At the hearing, the transmission owners introduced expert
testimony suggesting that the incentive, applied to the projects
at issue before us, would cost customers $148.2 million in
present value terms in the form of higher rates, but, by
protecting customers from future reliability costs, would yield
them benefits worth $76 million for each year by which the
incentive accelerated the transmission projects’ completion
(putting aside “less easily quantified benefits”). Rebuttal
Testimony of Michael M. Schnitzer, J.A. 567-77; see also
Bangor Hydro-Electric Co., 111 FERC ¶ 63,048, at PP 160-
163 (2005). (Petitioners do not attack the expert analysis,
though they say it’s largely irrelevant.) Hence, in the
transmission owners’ view, the incentive would provide
ratepayers an unequivocal net benefit if it accelerated
completion of the projects by two years. Nevertheless,
another transmission owner expert witness conceded that the
projects would be completed eventually whether or not they
received an incentive. Id. at P 158.
The ALJ found this evidence inadequate to show a
“need” for the adder within the meaning of the Commission’s
prior order as she understood it. The evidence cited above,
she said, did “not show that the adder will result in building of
transmission that would otherwise not be built at all or that the
. . . projects would [otherwise not] be built in a ‘timely’
manner.” Id. at P 163.
The Commission reversed the ALJ, expressing the view
that she had erred in requiring the utilities to show “that ‘but
for’ the incentive, the projects at issue will not be built.”

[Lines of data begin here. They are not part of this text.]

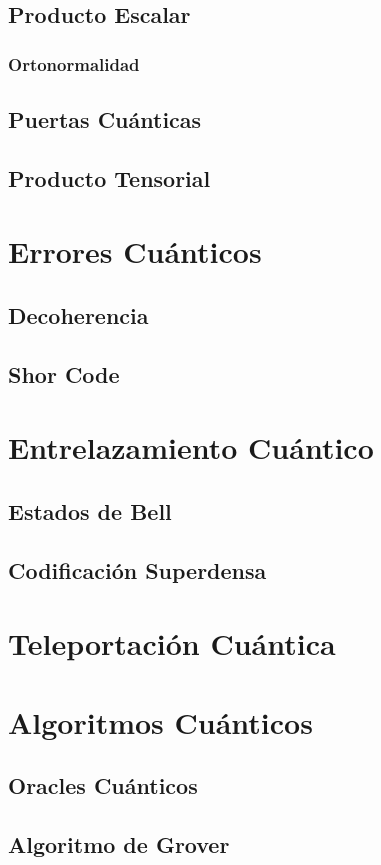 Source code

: \documentclass{article}
\numberwithin{equation}{section} %
\begin{document}
    \subsection{Producto Escalar}
    \subsubsection{Ortonormalidad}
    \subsection{Puertas Cuánticas}
    \subsection{Producto Tensorial}
    \section{Errores Cuánticos}
    \subsection{Decoherencia}
    \subsection{Shor Code}
    \section{Entrelazamiento Cuántico}
    \subsection{Estados de Bell}
    \subsection{Codificación Superdensa}
    \section{Teleportación Cuántica}
    \section{Algoritmos Cuánticos}
    \subsection{Oracles Cuánticos}
    \subsection{Algoritmo de Grover}
\end{document}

Opinion No. 489, 117 FERC ¶ 61,129, at P 104. Instead, the
Commission described “the applicable standard [as] whether
5
(i) the proposed incentive falls within the zone of reasonable
returns; and (ii) there is some link or nexus between the
incentives being requested and the investment being made,
i.e., to demonstrate that the incentives are rationally related to
the investments being proposed.” Id. at P 105. (We will
return to the Commission’s “rationally related” standard, but
we should say upfront that the Commission clearly did not
mean the equivalent of the famously easy-going “rational
basis review” that courts apply under some provisions of the
Constitution.) The Commission found that its standard was
met since “the proposed incentive will give project owners a
significant impetus to push hard for their projects at all phases
of the approval process.” Id. at P 109.
On rehearing, the Commission limited the incentive to
projects completed by December 31, 2008. Bangor Hydro-
Electric Co., 122 FERC ¶ 61,265, at PP 55, 64 (2008) (“Order
on Rehearing”). Transmission owners with projects
completed after that date must seek incentives on a case-by-
case basis in their rate filings, following a procedure the
Commission adopted in response to the Energy Policy Act of
2005, Pub. L. No. 109-58, § 1241, 119 Stat. 594, 961-62
(codified at 16 U.S.C. § 824s). See Order on Rehearing, 122
FERC ¶ 61,265, at P 63; see also Opinion No. 489, 117 FERC
¶ 61,129, at P 113 (noting that the incentive “is consistent
with EPAct 2005 and [FERC’s] final rule issued pursuant to
EPAct 2005,” i.e., Promoting Transmission Investment
Through Pricing Reform, Order No. 679, 116 FERC ¶ 61,057,
order on reh’g, 117 FERC ¶ 61,345 (2006)). After the
petition for review was filed in this matter, the Commission
granted a waiver of the December 31, 2008, cut-off date for
certain projects. See, e.g., Bangor Hydro-Electric Co., 124
FERC ¶ 61,136, at P 26 (2008); Northeast Utils. Serv. Co.,
124 FERC ¶ 61,044, at P 63 (2008).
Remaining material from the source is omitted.